The third one’s very specific. It is what we’re calling the Trophy Deal of the Year. We’re looking for someone who brought in one of those career-defining deals. It was a big loan, a big transaction, or it was to a very big customer, but it should have a story around it, right? Every great deal has a story to go with it. It’s not just who booked the biggest loan. That’s not what this is all about. It’s one where they made a big difference to a customer, they made a big difference to their bank by winning that customer, and they probably had to persevere through some things to actually get that deal on the books. The very best deals are never just easy to get. We’re looking forward to some good stories around that one and to some interesting deal talk that we can share at the conference.

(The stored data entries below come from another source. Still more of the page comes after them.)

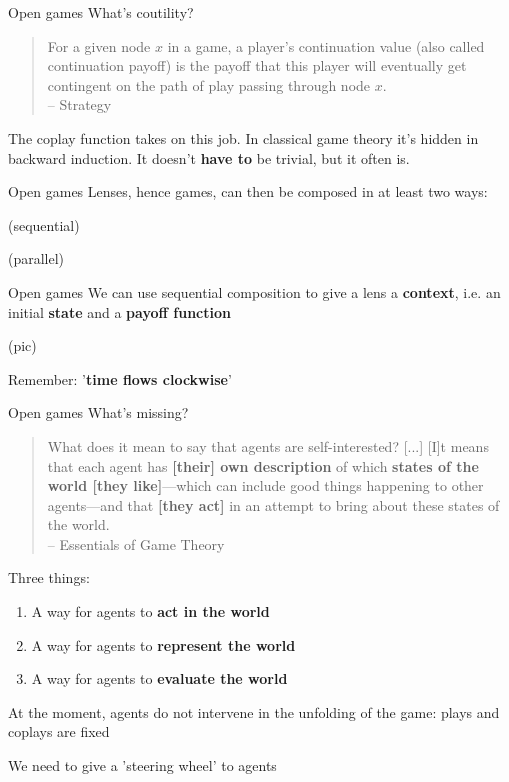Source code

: \begin{frame}{Open games}
	What's coutility?

	\begin{quotation}
		For a given node $x$ in a game, a player’s continuation value (also called continuation payoff) is the payoff that this player will eventually get contingent on the path of play passing through node $x$.\\
		{\color{colornote}-- Strategy \cite{strategy}}
	\end{quotation}

	The coplay function takes on this job. In classical game theory it's hidden in backward induction.
	It doesn't \textbf{have to} be trivial, but it often is.
\end{frame}

\begin{frame}{Open games}
	Lenses, hence games, can then be composed in at least two ways:

	(sequential)

	(parallel)
\end{frame}

\begin{frame}{Open games}
	We can use sequential composition to give a lens a \textbf{context}, i.e. an initial \textbf{state} and a \textbf{payoff function}

	(pic)

	Remember: '\textbf{time flows clockwise}'
\end{frame}

\begin{frame}{Open games}
	What's missing?

	\begin{quotation}
		What does it mean to say that agents are self-interested? [...] [I]t means that each agent has \textbf{[their] own description} of which \textbf{states of the world [they like]}—which can include good things happening to other agents—and that \textbf{[they act]} in an attempt to bring about these states of the world.\\
		{\color{colornote}-- Essentials of Game Theory \cite{eogt}}
	\end{quotation}

	Three things:
	\begin{enumerate}
		\item A way for agents to \textbf{act in the world}
		\item A way for agents to \textbf{represent the world}
		\item A way for agents to \textbf{evaluate the world}
	\end{enumerate}

	At the moment, agents do not intervene in the unfolding of the game: plays and coplays are fixed

	We need to give a 'steering wheel' to agents
\end{frame}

The next one is what we’re calling the Perseverance Award, or as Scott Morgan here at PrecisionLender has deemed it, the Rocky Balboa Award. This is a lender who did not give up on a competitive deal even though it looked hopeless, and they eventually won that deal. One of the things that we train lenders on a lot is to kind of turn competitive offers against that competitor. What we mean by that is a lot of times, when a deal comes in and there’s an existing offer or there’s a competitive offer also in play, a lot of times those things seem like really crazy offers. In other words, we’re offering a rate at 4.5%, and the competing bank is offering something like in the low 3% range. We’re like, golly, we’re so far away that we should, in reality, just tell our customer, “That’s a really good deal. Just take it.”
A lot of times, there’s something deeper there. That customer’s still coming to you and having that conversation with you for a reason. We do a lot of training on how to dig into those things, how to ask questions to figure out what’s the pain point in the deal, and then to figure out a way to remove that pain point and trade some things for that so that it’s a workable deal for the bank but the borrower gets rid of that thing that’s really bothering them and the reason that they’re still shopping it. We’re looking for another story there of somebody who had one that looked really tough and found a way to work their way through it.
The next one is just a simple one, but it’s one we’re pretty excited to evaluate and to give out, which is a Lender of the Year. Think of this as the MVP award. To be based on some combination of a lot of things we’ve already talked about. Somebody who’s been creative, who’s won some big deals, who’s been very productive, who’s made a big difference in the community for their bank. They were, quite simply, the most important lender to the success of their bank during 2016. Again, just an MVP award for a commercial lender type.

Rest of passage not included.